### [Work item]
Extract each line from the entries below that has the string "Import" in it.

[Stored data]

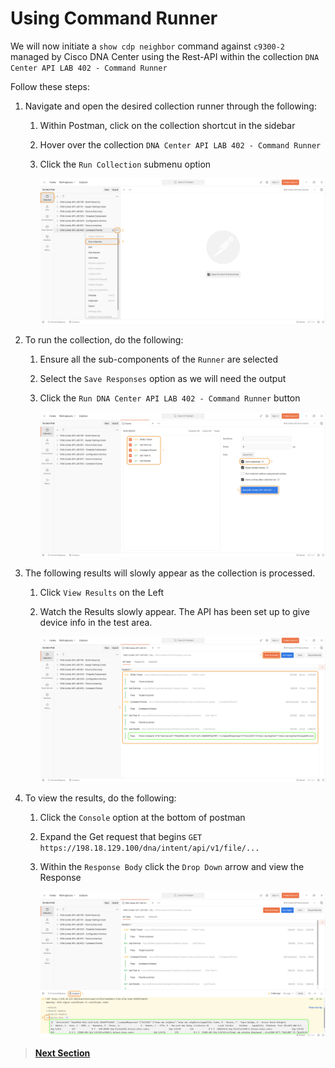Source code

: # Using Command Runner

We will now initiate a `show cdp neighbor` command against `c9300-2` managed by Cisco DNA Center using the Rest-API within the collection `DNA Center API LAB 402 - Command Runner`

Follow these steps:

1. Navigate and open the desired collection runner through the following:

   1. Within Postman, click on the collection shortcut in the sidebar
   2. Hover over the collection `DNA Center API LAB 402 - Command Runner`
   3. Click the `Run Collection` submenu option

      ![json](./images/Postman-Collection-CmdRun.png?raw=true "Import JSON")

2. To run the collection, do the following:

   1. Ensure all the sub-components of the `Runner` are selected
   2. Select the `Save Responses` option as we will need the output
   3. Click  the `Run DNA Center API LAB 402 - Command Runner` button

      ![json](./images/Postman-Collection-CmdRun-Runner.png?raw=true "Import JSON")

3. The following results will slowly appear as the collection is processed.

   1. Click `View Results` on the Left
   2. Watch the Results slowly appear. The API has been set up to give device info in the test area.

      ![json](./images/Postman-Collection-CmdRun-Summary.png?raw=true "Import JSON")

4. To view the results, do the following:

   1. Click the `Console` option at the bottom of postman
   2. Expand the Get request that begins `GET https://198.18.129.100/dna/intent/api/v1/file/...` 
   3. Within the `Response Body` click the `Drop Down` arrow and view the Response

      ![json](./images/Postman-Collection-CmdRun-Console.png?raw=true "Import JSON")

> [**Next Section**](./dnac-7-cmd-run/03-summary.md)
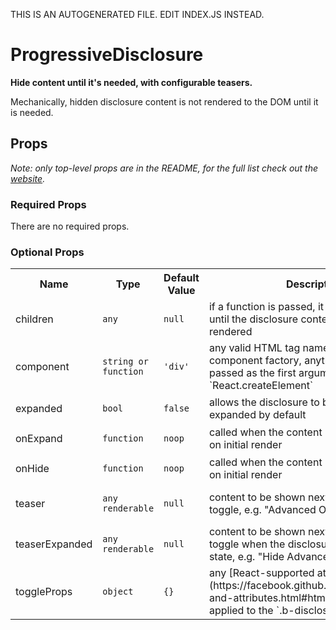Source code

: THIS IS AN AUTOGENERATED FILE. EDIT INDEX.JS INSTEAD.

# ProgressiveDisclosure
__Hide content until it's needed, with configurable teasers.__

Mechanically, hidden disclosure content is not rendered to the DOM until it is needed.

## Props

_Note: only top-level props are in the README, for the full list check out the [website](http://boundless.js.org/ProgressiveDisclosure#props)._

### Required Props

There are no required props.


### Optional Props

<table>
<tr>
<th>Name</th>
<th>Type</th>
<th>Default Value</th>
<th>Description</th>
</tr>

<tr>
<td>children</td>
<td><pre><code>any</code></pre></td>
<td><pre><code class="language-js">null</code></pre></td>
<td>if a function is passed, it will not be called until the disclosure content is due to be rendered</td>
</tr>

<tr>
<td>component</td>
<td><pre><code>string or function</code></pre></td>
<td><pre><code class="language-js">'div'</code></pre></td>
<td>any valid HTML tag name or a React component factory, anything that can be passed as the first argument to `React.createElement`</td>
</tr>

<tr>
<td>expanded</td>
<td><pre><code>bool</code></pre></td>
<td><pre><code class="language-js">false</code></pre></td>
<td>allows the disclosure to be rendered expanded by default</td>
</tr>

<tr>
<td>onExpand</td>
<td><pre><code>function</code></pre></td>
<td><pre><code class="language-js">noop</code></pre></td>
<td>called when the content is shown; not called on initial render</td>
</tr>

<tr>
<td>onHide</td>
<td><pre><code>function</code></pre></td>
<td><pre><code class="language-js">noop</code></pre></td>
<td>called when the content is hidden; not called on initial render</td>
</tr>

<tr>
<td>teaser</td>
<td><pre><code>any renderable</code></pre></td>
<td><pre><code class="language-js">null</code></pre></td>
<td>content to be shown next to the expansion toggle, e.g. "Advanced Options"</td>
</tr>

<tr>
<td>teaserExpanded</td>
<td><pre><code>any renderable</code></pre></td>
<td><pre><code class="language-js">null</code></pre></td>
<td>content to be shown next to the expansion toggle when the disclosure is in "expanded" state, e.g. "Hide Advanced Options"</td>
</tr>

<tr>
<td>toggleProps</td>
<td><pre><code>object</code></pre></td>
<td><pre><code class="language-js">{}</code></pre></td>
<td>any [React-supported attribute](https://facebook.github.io/react/docs/tags-and-attributes.html#html-attributes); applied to the `.b-disclosure-toggle` node</td>
</tr>

</table>


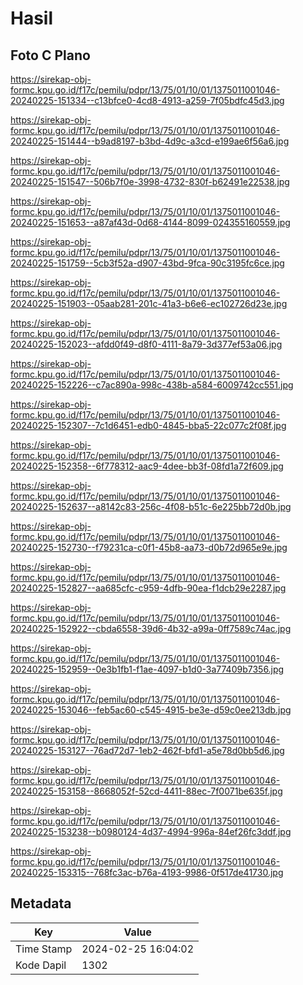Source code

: # Hasil

## Foto C Plano

https://sirekap-obj-formc.kpu.go.id/f17c/pemilu/pdpr/13/75/01/10/01/1375011001046-20240225-151334--c13bfce0-4cd8-4913-a259-7f05bdfc45d3.jpg

https://sirekap-obj-formc.kpu.go.id/f17c/pemilu/pdpr/13/75/01/10/01/1375011001046-20240225-151444--b9ad8197-b3bd-4d9c-a3cd-e199ae6f56a6.jpg

https://sirekap-obj-formc.kpu.go.id/f17c/pemilu/pdpr/13/75/01/10/01/1375011001046-20240225-151547--506b7f0e-3998-4732-830f-b62491e22538.jpg

https://sirekap-obj-formc.kpu.go.id/f17c/pemilu/pdpr/13/75/01/10/01/1375011001046-20240225-151653--a87af43d-0d68-4144-8099-024355160559.jpg

https://sirekap-obj-formc.kpu.go.id/f17c/pemilu/pdpr/13/75/01/10/01/1375011001046-20240225-151759--5cb3f52a-d907-43bd-9fca-90c3195fc6ce.jpg

https://sirekap-obj-formc.kpu.go.id/f17c/pemilu/pdpr/13/75/01/10/01/1375011001046-20240225-151903--05aab281-201c-41a3-b6e6-ec102726d23e.jpg

https://sirekap-obj-formc.kpu.go.id/f17c/pemilu/pdpr/13/75/01/10/01/1375011001046-20240225-152023--afdd0f49-d8f0-4111-8a79-3d377ef53a06.jpg

https://sirekap-obj-formc.kpu.go.id/f17c/pemilu/pdpr/13/75/01/10/01/1375011001046-20240225-152226--c7ac890a-998c-438b-a584-6009742cc551.jpg

https://sirekap-obj-formc.kpu.go.id/f17c/pemilu/pdpr/13/75/01/10/01/1375011001046-20240225-152307--7c1d6451-edb0-4845-bba5-22c077c2f08f.jpg

https://sirekap-obj-formc.kpu.go.id/f17c/pemilu/pdpr/13/75/01/10/01/1375011001046-20240225-152358--6f778312-aac9-4dee-bb3f-08fd1a72f609.jpg

https://sirekap-obj-formc.kpu.go.id/f17c/pemilu/pdpr/13/75/01/10/01/1375011001046-20240225-152637--a8142c83-256c-4f08-b51c-6e225bb72d0b.jpg

https://sirekap-obj-formc.kpu.go.id/f17c/pemilu/pdpr/13/75/01/10/01/1375011001046-20240225-152730--f79231ca-c0f1-45b8-aa73-d0b72d965e9e.jpg

https://sirekap-obj-formc.kpu.go.id/f17c/pemilu/pdpr/13/75/01/10/01/1375011001046-20240225-152827--aa685cfc-c959-4dfb-90ea-f1dcb29e2287.jpg

https://sirekap-obj-formc.kpu.go.id/f17c/pemilu/pdpr/13/75/01/10/01/1375011001046-20240225-152922--cbda6558-39d6-4b32-a99a-0ff7589c74ac.jpg

https://sirekap-obj-formc.kpu.go.id/f17c/pemilu/pdpr/13/75/01/10/01/1375011001046-20240225-152959--0e3b1fb1-f1ae-4097-b1d0-3a77409b7356.jpg

https://sirekap-obj-formc.kpu.go.id/f17c/pemilu/pdpr/13/75/01/10/01/1375011001046-20240225-153046--feb5ac60-c545-4915-be3e-d59c0ee213db.jpg

https://sirekap-obj-formc.kpu.go.id/f17c/pemilu/pdpr/13/75/01/10/01/1375011001046-20240225-153127--76ad72d7-1eb2-462f-bfd1-a5e78d0bb5d6.jpg

https://sirekap-obj-formc.kpu.go.id/f17c/pemilu/pdpr/13/75/01/10/01/1375011001046-20240225-153158--8668052f-52cd-4411-88ec-7f0071be635f.jpg

https://sirekap-obj-formc.kpu.go.id/f17c/pemilu/pdpr/13/75/01/10/01/1375011001046-20240225-153238--b0980124-4d37-4994-996a-84ef26fc3ddf.jpg

https://sirekap-obj-formc.kpu.go.id/f17c/pemilu/pdpr/13/75/01/10/01/1375011001046-20240225-153315--768fc3ac-b76a-4193-9986-0f517de41730.jpg


## Metadata

| Key        | Value               |
| ---------- | ------------------- |
| Time Stamp | 2024-02-25 16:04:02 |
| Kode Dapil | 1302                |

### [Completed exercise]
      ![json](./images/Postman-Collection-CmdRun.png?raw=true "Import JSON")
      ![json](./images/Postman-Collection-CmdRun-Runner.png?raw=true "Import JSON")
      ![json](./images/Postman-Collection-CmdRun-Summary.png?raw=true "Import JSON")
      ![json](./images/Postman-Collection-CmdRun-Console.png?raw=true "Import JSON")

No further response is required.